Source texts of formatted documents

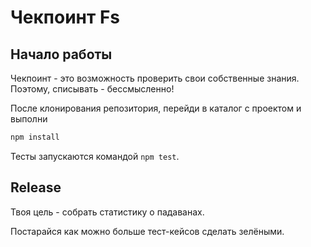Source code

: # Чекпоинт Fs

## Начало работы

Чекпоинт - это возможность проверить свои собственные знания. Поэтому, 
списывать - бессмысленно!

После клонирования репозитория, перейди в каталог с проектом и выполни
```bash
npm install
```

Тесты запускаются командой `npm test`.

## Release

Твоя цель - собрать статистику о падаванах.

Постарайся как можно больше тест-кейсов сделать зелёными.
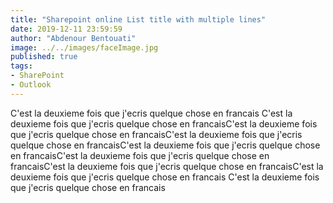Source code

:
 ```yaml
---
title: "Sharepoint online List title with multiple lines"
date: 2019-12-11 23:59:59
author: "Abdenour Bentouati"
image: ../../images/faceImage.jpg
published: true
tags: 
- SharePoint 
- Outlook
---
```


C'est la deuxieme fois que j'ecris quelque chose en francais C'est la deuxieme fois que j'ecris quelque chose en francaisC'est la deuxieme fois que j'ecris quelque chose en francaisC'est la deuxieme fois que j'ecris quelque chose en francaisC'est la deuxieme fois que j'ecris quelque chose en francaisC'est la deuxieme fois que j'ecris quelque chose en francaisC'est la deuxieme fois que j'ecris quelque chose en francaisC'est la deuxieme fois que j'ecris quelque chose en francais C'est la deuxieme fois que j'ecris quelque chose en francais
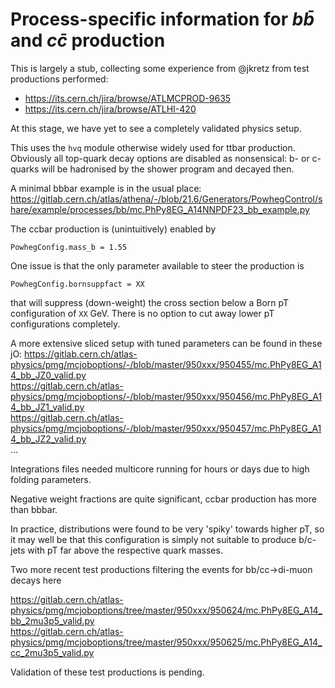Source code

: # Process-specific information for $`b\bar{b}`$ and $`c\bar{c}`$ production

This is largely a stub, collecting some experience from @jkretz from test productions performed:
* https://its.cern.ch/jira/browse/ATLMCPROD-9635
* https://its.cern.ch/jira/browse/ATLHI-420

At this stage, we have yet to see a completely validated physics setup.

This uses the `hvq` module otherwise widely used for ttbar
production. Obviously all top-quark decay options are disabled as
nonsensical: b- or c-quarks will be hadronised by the shower program
and decayed then.

A minimal bbbar example is in the usual place: https://gitlab.cern.ch/atlas/athena/-/blob/21.6/Generators/PowhegControl/share/example/processes/bb/mc.PhPy8EG_A14NNPDF23_bb_example.py

The ccbar production is (unintuitively) enabled by
```
PowhegConfig.mass_b = 1.55
```

One issue is that the only parameter available to steer the production is
```
PowhegConfig.bornsuppfact = XX
```
that will suppress (down-weight) the cross section below a Born pT configuration of `XX` GeV.
There is no option to cut away lower pT configurations completely.

A more extensive sliced setup with tuned parameters can be found in these jO: 
https://gitlab.cern.ch/atlas-physics/pmg/mcjoboptions/-/blob/master/950xxx/950455/mc.PhPy8EG_A14_bb_JZ0_valid.py  
https://gitlab.cern.ch/atlas-physics/pmg/mcjoboptions/-/blob/master/950xxx/950456/mc.PhPy8EG_A14_bb_JZ1_valid.py  
https://gitlab.cern.ch/atlas-physics/pmg/mcjoboptions/-/blob/master/950xxx/950457/mc.PhPy8EG_A14_bb_JZ2_valid.py  
...

Integrations files needed multicore running for hours or days due to high folding parameters.

Negative weight fractions are quite significant, ccbar production has more than bbbar.

In practice, distributions were found to be very 'spiky' towards
higher pT, so it may well be that this configuration is simply not
suitable to produce b/c-jets with pT far above the respective quark masses.


Two more recent test productions filtering the events for bb/cc->di-muon decays here

https://gitlab.cern.ch/atlas-physics/pmg/mcjoboptions/tree/master/950xxx/950624/mc.PhPy8EG_A14_bb_2mu3p5_valid.py  
https://gitlab.cern.ch/atlas-physics/pmg/mcjoboptions/tree/master/950xxx/950625/mc.PhPy8EG_A14_cc_2mu3p5_valid.py

Validation of these test productions is pending.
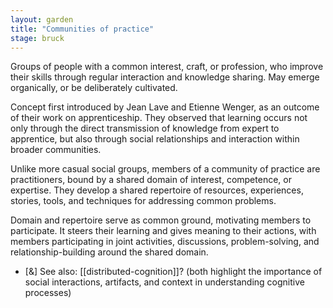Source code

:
 ```yaml
---  
layout: garden
title: "Communities of practice"
stage: bruck
---
```


Groups of people with a common interest, craft, or profession, who improve their skills through regular interaction and knowledge sharing. May emerge organically, or be deliberately cultivated.

Concept first introduced by Jean Lave and Etienne Wenger, as an outcome of their work on apprenticeship. They observed that learning occurs not only through the direct transmission of knowledge from expert to apprentice, but also through social relationships and interaction within broader communities.

Unlike more casual social groups, members of a community of practice are practitioners, bound by a shared domain of interest, competence, or expertise. They develop a shared repertoire of resources, experiences, stories, tools, and techniques for addressing common problems.

Domain and repertoire serve as common ground, motivating members to participate. It steers their learning and gives meaning to their actions, with members participating in joint activities, discussions, problem-solving, and relationship-building around the shared domain.

- [&] See also: [[distributed-cognition]]? (both highlight the importance of social interactions, artifacts, and context in understanding cognitive processes)
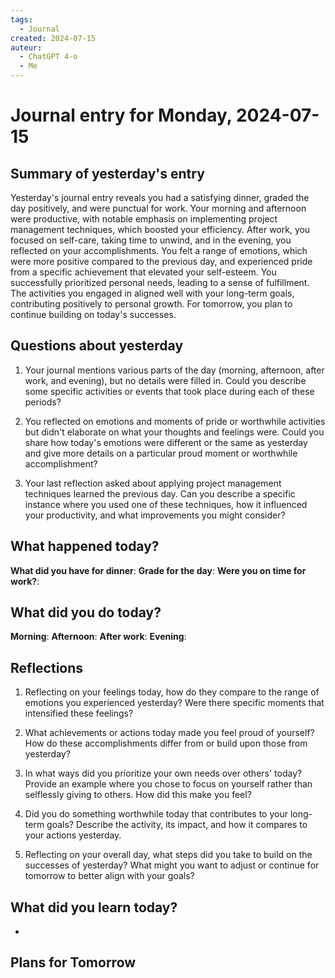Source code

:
 ```yaml
---
tags:
  - Journal
created: 2024-07-15
auteur:
  - ChatGPT 4-o
  - Me
---
```

# Journal entry for Monday, 2024-07-15

## Summary of yesterday's entry

Yesterday's journal entry reveals you had a satisfying dinner, graded the day positively, and were punctual for work. Your morning and afternoon were productive, with notable emphasis on implementing project management techniques, which boosted your efficiency. After work, you focused on self-care, taking time to unwind, and in the evening, you reflected on your accomplishments. You felt a range of emotions, which were more positive compared to the previous day, and experienced pride from a specific achievement that elevated your self-esteem. You successfully prioritized personal needs, leading to a sense of fulfillment. The activities you engaged in aligned well with your long-term goals, contributing positively to personal growth. For tomorrow, you plan to continue building on today's successes.

## Questions about yesterday

1. Your journal mentions various parts of the day (morning, afternoon, after work, and evening), but no details were filled in. Could you describe some specific activities or events that took place during each of these periods?

2. You reflected on emotions and moments of pride or worthwhile activities but didn't elaborate on what your thoughts and feelings were. Could you share how today's emotions were different or the same as yesterday and give more details on a particular proud moment or worthwhile accomplishment?

3. Your last reflection asked about applying project management techniques learned the previous day. Can you describe a specific instance where you used one of these techniques, how it influenced your productivity, and what improvements you might consider?

## What happened today?

**What did you have for dinner**: 
**Grade for the day**: 
**Were you on time for work?**:

## What did you do today?

**Morning**: 
**Afternoon**: 
**After work**: 
**Evening**: 

## Reflections

1. Reflecting on your feelings today, how do they compare to the range of emotions you experienced yesterday? Were there specific moments that intensified these feelings?

2. What achievements or actions today made you feel proud of yourself? How do these accomplishments differ from or build upon those from yesterday?

3. In what ways did you prioritize your own needs over others' today? Provide an example where you chose to focus on yourself rather than selflessly giving to others. How did this make you feel?

4. Did you do something worthwhile today that contributes to your long-term goals? Describe the activity, its impact, and how it compares to your actions yesterday.

5. Reflecting on your overall day, what steps did you take to build on the successes of yesterday? What might you want to adjust or continue for tomorrow to better align with your goals?

## What did you learn today?

- 

## Plans for Tomorrow
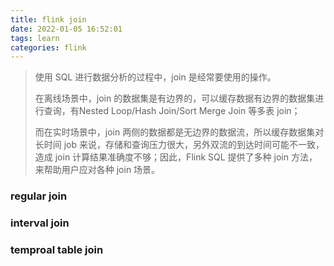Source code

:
 ```yaml
---
title: flink join
date: 2022-01-05 16:52:01
tags: learn
categories: flink
---
```


> 使用 SQL 进行数据分析的过程中，join 是经常要使用的操作。
> 
> 在离线场景中，join 的数据集是有边界的，可以缓存数据有边界的数据集进行查询，有Nested Loop/Hash Join/Sort Merge Join 等多表 join；
> 
> 而在实时场景中，join 两侧的数据都是无边界的数据流，所以缓存数据集对长时间 job 来说，存储和查询压力很大，另外双流的到达时间可能不一致，造成 join 计算结果准确度不够；因此，Flink SQL 提供了多种 join 方法，来帮助用户应对各种 join 场景。

### regular join

### interval join

### temproal table join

ACTIVITY: All that is wanted is the stretch of lines above from the one containing "## What happened today?" through the one containing "2. What achievements", duplicated exactly.

RESULT OF THIS EXERCISE:
## What happened today?

**What did you have for dinner**: 
**Grade for the day**: 
**Were you on time for work?**:

## What did you do today?

**Morning**: 
**Afternoon**: 
**After work**: 
**Evening**: 

## Reflections

1. Reflecting on your feelings today, how do they compare to the range of emotions you experienced yesterday? Were there specific moments that intensified these feelings?

2. What achievements or actions today made you feel proud of yourself? How do these accomplishments differ from or build upon those from yesterday?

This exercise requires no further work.